Igual que la marea sonora de entonces. Se tocó los labios; el resistente hilo de algodón había cosido hacía tiempo sus labios superiores e inferiores, y con los años se había fusionado con la carne de sus labios. Con una libreta roja en la mano y una sonrisa relajada y alegre en el rostro, caminó en silencio por el suelo de la Mansión Jing. Creía firmemente que, entre «silenciar» y «quitarse la vida», toda persona inteligente sabía qué elegir.
Ante un muro de opresión coercitiva, la mayoría de la gente no tiene más remedio que guardar silencio.
Colección de relatos cortos: Un artículo imprescindible para las noches de historias de terror.
"Compraré un billete que me garantice poder subir al tren."
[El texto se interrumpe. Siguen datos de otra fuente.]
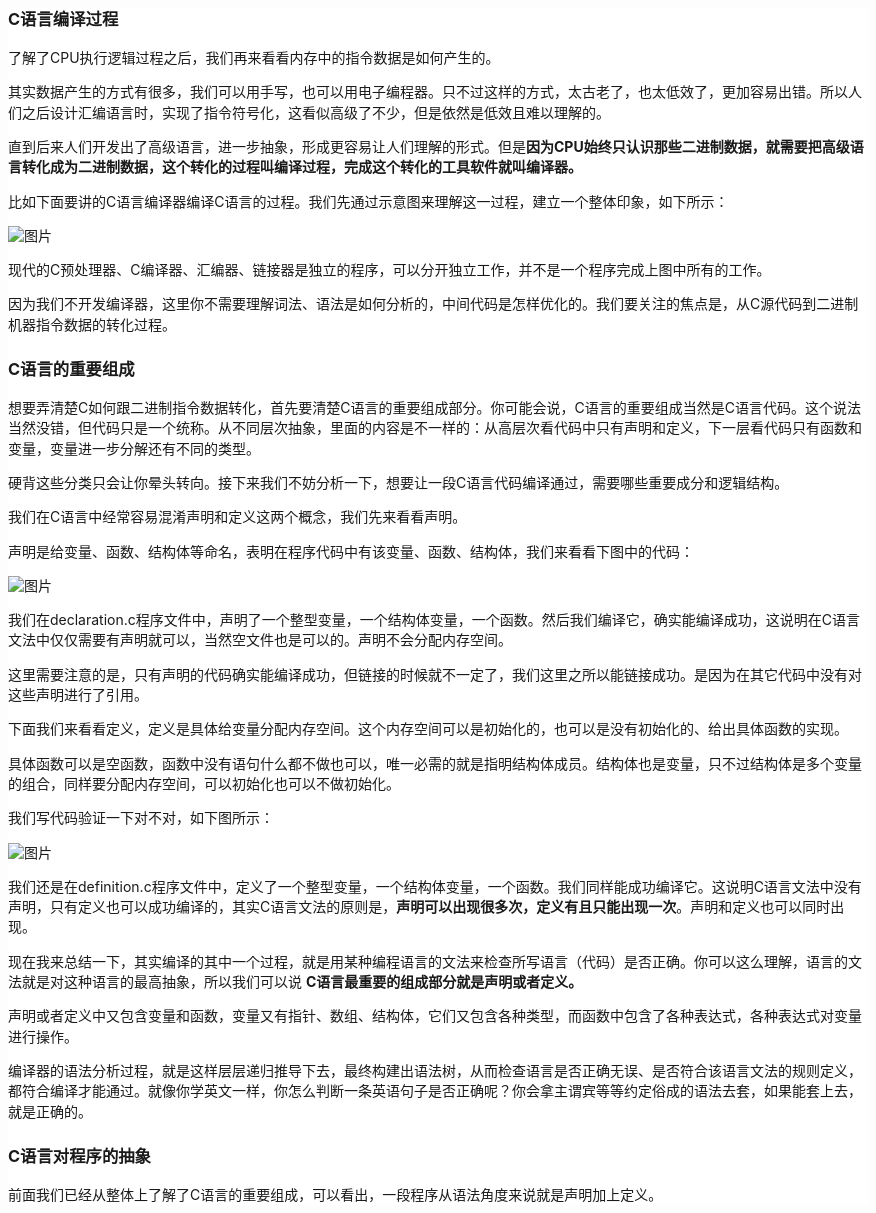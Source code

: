 ### C语言编译过程

了解了CPU执行逻辑过程之后，我们再来看看内存中的指令数据是如何产生的。

其实数据产生的方式有很多，我们可以用手写，也可以用电子编程器。只不过这样的方式，太古老了，也太低效了，更加容易出错。所以人们之后设计汇编语言时，实现了指令符号化，这看似高级了不少，但是依然是低效且难以理解的。

直到后来人们开发出了高级语言，进一步抽象，形成更容易让人们理解的形式。但是**因为CPU始终只认识那些二进制数据，就需要把高级语言转化成为二进制数据，这个转化的过程叫编译过程，完成这个转化的工具软件就叫编译器。**

比如下面要讲的C语言编译器编译C语言的过程。我们先通过示意图来理解这一过程，建立一个整体印象，如下所示：

![图片](https://learn.lianglianglee.com/%e4%b8%93%e6%a0%8f/%e8%ae%a1%e7%ae%97%e6%9c%ba%e5%9f%ba%e7%a1%80%e5%ae%9e%e6%88%98%e8%af%be/assets/65d91c8c35430a97949de0a9fc2f59ca.jpg)

现代的C预处理器、C编译器、汇编器、链接器是独立的程序，可以分开独立工作，并不是一个程序完成上图中所有的工作。

因为我们不开发编译器，这里你不需要理解词法、语法是如何分析的，中间代码是怎样优化的。我们要关注的焦点是，从C源代码到二进制机器指令数据的转化过程。

### C语言的重要组成

想要弄清楚C如何跟二进制指令数据转化，首先要清楚C语言的重要组成部分。你可能会说，C语言的重要组成当然是C语言代码。这个说法当然没错，但代码只是一个统称。从不同层次抽象，里面的内容是不一样的：从高层次看代码中只有声明和定义，下一层看代码只有函数和变量，变量进一步分解还有不同的类型。

硬背这些分类只会让你晕头转向。接下来我们不妨分析一下，想要让一段C语言代码编译通过，需要哪些重要成分和逻辑结构。

我们在C语言中经常容易混淆声明和定义这两个概念，我们先来看看声明。

声明是给变量、函数、结构体等命名，表明在程序代码中有该变量、函数、结构体，我们来看看下图中的代码：

![图片](https://learn.lianglianglee.com/%e4%b8%93%e6%a0%8f/%e8%ae%a1%e7%ae%97%e6%9c%ba%e5%9f%ba%e7%a1%80%e5%ae%9e%e6%88%98%e8%af%be/assets/6297287620499304320cedc4cbef7e9b.jpg)

我们在declaration.c程序文件中，声明了一个整型变量，一个结构体变量，一个函数。然后我们编译它，确实能编译成功，这说明在C语言文法中仅仅需要有声明就可以，当然空文件也是可以的。声明不会分配内存空间。

这里需要注意的是，只有声明的代码确实能编译成功，但链接的时候就不一定了，我们这里之所以能链接成功。是因为在其它代码中没有对这些声明进行了引用。

下面我们来看看定义，定义是具体给变量分配内存空间。这个内存空间可以是初始化的，也可以是没有初始化的、给出具体函数的实现。

具体函数可以是空函数，函数中没有语句什么都不做也可以，唯一必需的就是指明结构体成员。结构体也是变量，只不过结构体是多个变量的组合，同样要分配内存空间，可以初始化也可以不做初始化。

我们写代码验证一下对不对，如下图所示：

![图片](https://learn.lianglianglee.com/%e4%b8%93%e6%a0%8f/%e8%ae%a1%e7%ae%97%e6%9c%ba%e5%9f%ba%e7%a1%80%e5%ae%9e%e6%88%98%e8%af%be/assets/c6b423821b0d991bd47a7c8ee09c8ecc.jpg)

我们还是在definition.c程序文件中，定义了一个整型变量，一个结构体变量，一个函数。我们同样能成功编译它。这说明C语言文法中没有声明，只有定义也可以成功编译的，其实C语言文法的原则是，**声明可以出现很多次，定义有且只能出现一次**。声明和定义也可以同时出现。

现在我来总结一下，其实编译的其中一个过程，就是用某种编程语言的文法来检查所写语言（代码）是否正确。你可以这么理解，语言的文法就是对这种语言的最高抽象，所以我们可以说 **C语言最重要的组成部分就是声明或者定义。**

声明或者定义中又包含变量和函数，变量又有指针、数组、结构体，它们又包含各种类型，而函数中包含了各种表达式，各种表达式对变量进行操作。

编译器的语法分析过程，就是这样层层递归推导下去，最终构建出语法树，从而检查语言是否正确无误、是否符合该语言文法的规则定义，都符合编译才能通过。就像你学英文一样，你怎么判断一条英语句子是否正确呢？你会拿主谓宾等等约定俗成的语法去套，如果能套上去，就是正确的。

### C语言对程序的抽象

前面我们已经从整体上了解了C语言的重要组成，可以看出，一段程序从语法角度来说就是声明加上定义。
Entregó varios billetes de cien yuanes que había estado sujetando con fuerza en la palma de la mano. Estaban pegajosos y duros, empapados en sudor espeso y luego secados por el calor de su mano. La figura oculta tras el cristal tintado permaneció impasible, con la mano extendida suspendida obstinadamente en el aire, su superficie blanca como el jade, semejante a una flor de loto que florece en la noche.
Una flor de esperanza.
Así que registró los catorce bolsillos de su cuerpo, grandes y pequeños, y solo logró sacar un fajo de billetes sucios y un montón de monedas nuevas, que sumaban menos de cincuenta yuanes. Colocó el cambio en la palma de esa mano con una expresión de asombro, esperando que se contentara con eso, pero lo único que obtuvo a cambio fue silencio.
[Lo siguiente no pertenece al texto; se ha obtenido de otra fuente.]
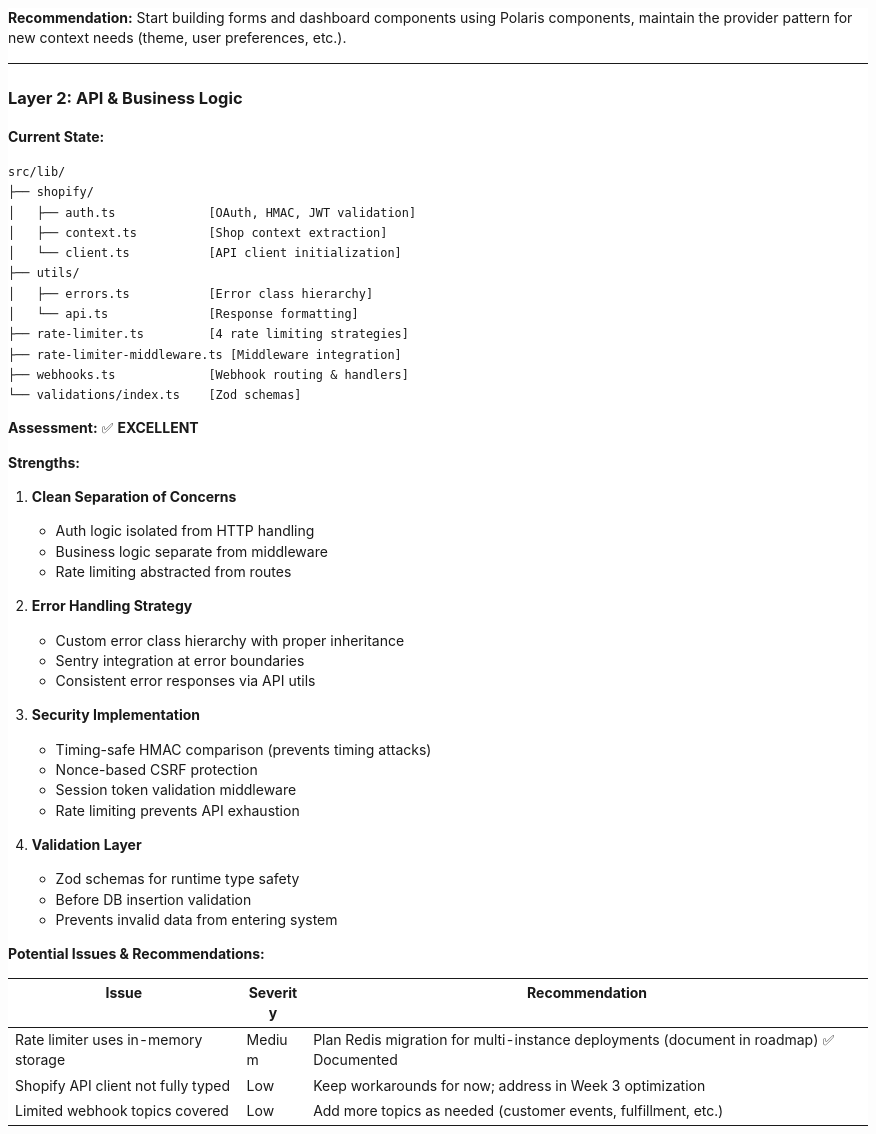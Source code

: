 **Recommendation:** Start building forms and dashboard components using Polaris components, maintain the provider pattern for new context needs (theme, user preferences, etc.).

---

### Layer 2: API & Business Logic

**Current State:**
```
src/lib/
├── shopify/
│   ├── auth.ts             [OAuth, HMAC, JWT validation]
│   ├── context.ts          [Shop context extraction]
│   └── client.ts           [API client initialization]
├── utils/
│   ├── errors.ts           [Error class hierarchy]
│   └── api.ts              [Response formatting]
├── rate-limiter.ts         [4 rate limiting strategies]
├── rate-limiter-middleware.ts [Middleware integration]
├── webhooks.ts             [Webhook routing & handlers]
└── validations/index.ts    [Zod schemas]
```

**Assessment:** ✅ **EXCELLENT**

**Strengths:**

1. **Clean Separation of Concerns**
   - Auth logic isolated from HTTP handling
   - Business logic separate from middleware
   - Rate limiting abstracted from routes

2. **Error Handling Strategy**
   - Custom error class hierarchy with proper inheritance
   - Sentry integration at error boundaries
   - Consistent error responses via API utils

3. **Security Implementation**
   - Timing-safe HMAC comparison (prevents timing attacks)
   - Nonce-based CSRF protection
   - Session token validation middleware
   - Rate limiting prevents API exhaustion

4. **Validation Layer**
   - Zod schemas for runtime type safety
   - Before DB insertion validation
   - Prevents invalid data from entering system

**Potential Issues & Recommendations:**

| Issue | Severity | Recommendation |
|-------|----------|-----------------|
| Rate limiter uses in-memory storage | Medium | Plan Redis migration for multi-instance deployments (document in roadmap) ✅ Documented |
| Shopify API client not fully typed | Low | Keep workarounds for now; address in Week 3 optimization |
| Limited webhook topics covered | Low | Add more topics as needed (customer events, fulfillment, etc.) |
De repente, sintió como si todos los huesos de su cuerpo se hubieran derrumbado. Sabía en su interior que una simple tarifa de gestión de 250 yuanes no bastaría para convencer al revendedor de billetes que tenía delante. Desató la cuerda de plástico que servía de candado de seguridad a su bolsa de viaje, miró a izquierda y derecha para asegurarse de que nadie lo hubiera visto y luego se agachó, usando su cuerpo como escudo para bloquear el movimiento de sus manos. De algún lugar recóndito de la bolsa, sacó dos billetes. De esta forma, entregó varias veces el precio habitual del billete con el dinero que tanto le había costado ganar para obtener ese valioso billete de tren, un permiso de viaje que lo conectaba con su familia en casa, un feliz pase para una reunión familiar.
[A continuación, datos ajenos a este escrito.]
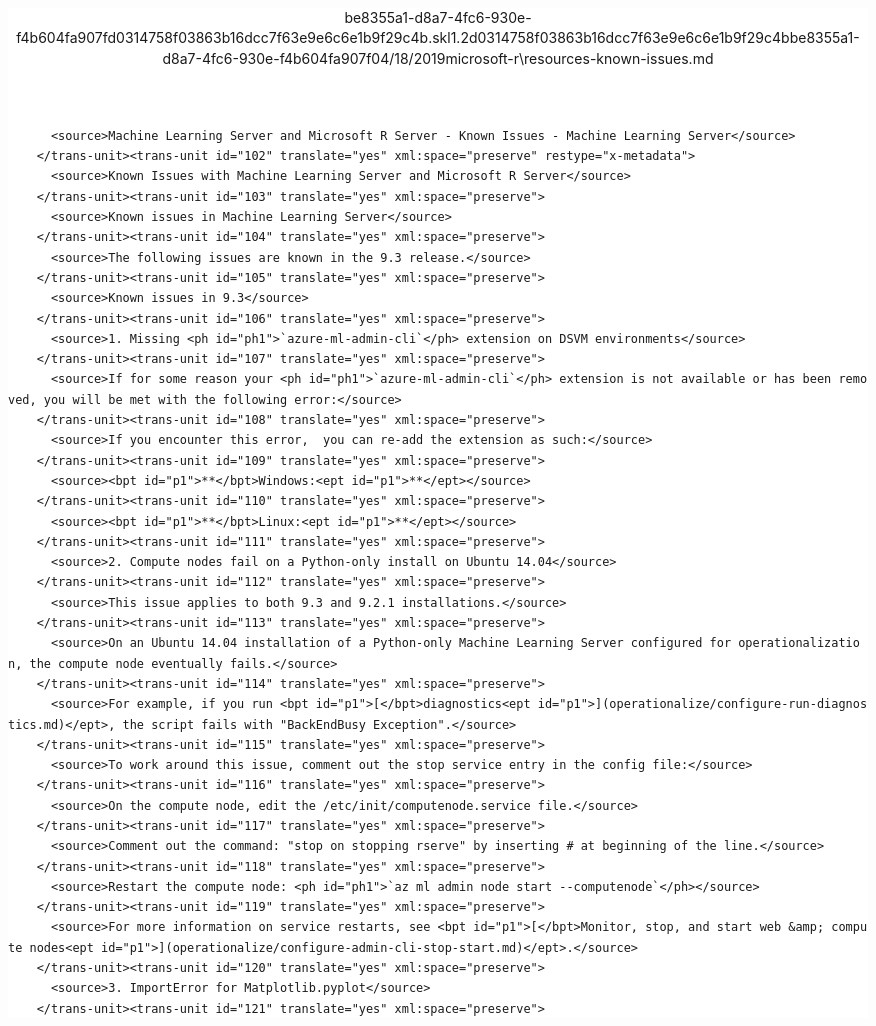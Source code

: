 <?xml version="1.0"?><xliff version="1.2" xmlns="urn:oasis:names:tc:xliff:document:1.2" xmlns:xsi="http://www.w3.org/2001/XMLSchema-instance" xsi:schemaLocation="urn:oasis:names:tc:xliff:document:1.2 xliff-core-1.2-transitional.xsd"><file datatype="xml" original="resources-known-issues.md" source-language="en-US" target-language="en-US"><header><tool tool-id="mdxliff" tool-name="mdxliff" tool-version="1.0-d1654b2" tool-company="Microsoft" /><xliffext:skl_file_name xmlns:xliffext="urn:microsoft:content:schema:xliffextensions">be8355a1-d8a7-4fc6-930e-f4b604fa907fd0314758f03863b16dcc7f63e9e6c6e1b9f29c4b.skl</xliffext:skl_file_name><xliffext:version xmlns:xliffext="urn:microsoft:content:schema:xliffextensions">1.2</xliffext:version><xliffext:ms.openlocfilehash xmlns:xliffext="urn:microsoft:content:schema:xliffextensions">d0314758f03863b16dcc7f63e9e6c6e1b9f29c4b</xliffext:ms.openlocfilehash><xliffext:ms.sourcegitcommit xmlns:xliffext="urn:microsoft:content:schema:xliffextensions">be8355a1-d8a7-4fc6-930e-f4b604fa907f</xliffext:ms.sourcegitcommit><xliffext:ms.lasthandoff xmlns:xliffext="urn:microsoft:content:schema:xliffextensions">04/18/2019</xliffext:ms.lasthandoff><xliffext:ms.openlocfilepath xmlns:xliffext="urn:microsoft:content:schema:xliffextensions">microsoft-r\resources-known-issues.md</xliffext:ms.openlocfilepath></header><body><group id="content" extype="content"><trans-unit id="101" translate="yes" xml:space="preserve" restype="x-metadata">
          <source>Machine Learning Server and Microsoft R Server - Known Issues - Machine Learning Server</source>
        </trans-unit><trans-unit id="102" translate="yes" xml:space="preserve" restype="x-metadata">
          <source>Known Issues with Machine Learning Server and Microsoft R Server</source>
        </trans-unit><trans-unit id="103" translate="yes" xml:space="preserve">
          <source>Known issues in Machine Learning Server</source>
        </trans-unit><trans-unit id="104" translate="yes" xml:space="preserve">
          <source>The following issues are known in the 9.3 release.</source>
        </trans-unit><trans-unit id="105" translate="yes" xml:space="preserve">
          <source>Known issues in 9.3</source>
        </trans-unit><trans-unit id="106" translate="yes" xml:space="preserve">
          <source>1. Missing <ph id="ph1">`azure-ml-admin-cli`</ph> extension on DSVM environments</source>
        </trans-unit><trans-unit id="107" translate="yes" xml:space="preserve">
          <source>If for some reason your <ph id="ph1">`azure-ml-admin-cli`</ph> extension is not available or has been removed, you will be met with the following error:</source>
        </trans-unit><trans-unit id="108" translate="yes" xml:space="preserve">
          <source>If you encounter this error,  you can re-add the extension as such:</source>
        </trans-unit><trans-unit id="109" translate="yes" xml:space="preserve">
          <source><bpt id="p1">**</bpt>Windows:<ept id="p1">**</ept></source>
        </trans-unit><trans-unit id="110" translate="yes" xml:space="preserve">
          <source><bpt id="p1">**</bpt>Linux:<ept id="p1">**</ept></source>
        </trans-unit><trans-unit id="111" translate="yes" xml:space="preserve">
          <source>2. Compute nodes fail on a Python-only install on Ubuntu 14.04</source>
        </trans-unit><trans-unit id="112" translate="yes" xml:space="preserve">
          <source>This issue applies to both 9.3 and 9.2.1 installations.</source>
        </trans-unit><trans-unit id="113" translate="yes" xml:space="preserve">
          <source>On an Ubuntu 14.04 installation of a Python-only Machine Learning Server configured for operationalization, the compute node eventually fails.</source>
        </trans-unit><trans-unit id="114" translate="yes" xml:space="preserve">
          <source>For example, if you run <bpt id="p1">[</bpt>diagnostics<ept id="p1">](operationalize/configure-run-diagnostics.md)</ept>, the script fails with "BackEndBusy Exception".</source>
        </trans-unit><trans-unit id="115" translate="yes" xml:space="preserve">
          <source>To work around this issue, comment out the stop service entry in the config file:</source>
        </trans-unit><trans-unit id="116" translate="yes" xml:space="preserve">
          <source>On the compute node, edit the /etc/init/computenode.service file.</source>
        </trans-unit><trans-unit id="117" translate="yes" xml:space="preserve">
          <source>Comment out the command: "stop on stopping rserve" by inserting # at beginning of the line.</source>
        </trans-unit><trans-unit id="118" translate="yes" xml:space="preserve">
          <source>Restart the compute node: <ph id="ph1">`az ml admin node start --computenode`</ph></source>
        </trans-unit><trans-unit id="119" translate="yes" xml:space="preserve">
          <source>For more information on service restarts, see <bpt id="p1">[</bpt>Monitor, stop, and start web &amp; compute nodes<ept id="p1">](operationalize/configure-admin-cli-stop-start.md)</ept>.</source>
        </trans-unit><trans-unit id="120" translate="yes" xml:space="preserve">
          <source>3. ImportError for Matplotlib.pyplot</source>
        </trans-unit><trans-unit id="121" translate="yes" xml:space="preserve">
Se había preparado meticulosamente durante un mes para esto, todo para comprar un billete de tren para volver a casa antes de la víspera del Año Nuevo Lunar. Las dolorosas lecciones del pasado le habían enseñado una lección, así que se levantaba a las seis de la mañana todos los días para llamar y reservar billetes, y se dirigía a la taquilla para hacer cola en cuanto terminaba de trabajar por la tarde. Incluso su preciado descanso para comer, un momento tan raro como un oasis en el desierto, era sacrificado; en su lugar, corría a las agencias de billetes. Sin embargo, este año, los billetes eran increíblemente difíciles de conseguir, la situación aún más crítica que en años anteriores. Finalmente logró comunicarse por teléfono, solo para descubrir que no había billetes disponibles; visitó numerosas agencias de billetes, solo para encontrarse con lo mismo; y en la taquilla, los empleados decían lo mismo todos los días: "¡Los billetes aún no se han puesto a la venta oficialmente! ¿Cuál es la prisa? ¡Hablaremos de ello mañana!". Después de más de veinte días corriendo de un lado a otro, le dolían las piernas, tenía la espalda destrozada, pero ni siquiera había logrado conseguir un solo billete. Cuando finalmente recibió la respuesta de que "se podían vender boletos", le arrojaron un balde de agua helada sobre la cabeza. "¡Están todos agotados!", exclamó el vendedor de boletos con impaciencia, inflando las mejillas. "¿Dónde estabas todo este tiempo?"
—Pero si estuve aquí ayer mismo —dijo con amargura—. ¡Dijiste que solo vendías entradas hoy!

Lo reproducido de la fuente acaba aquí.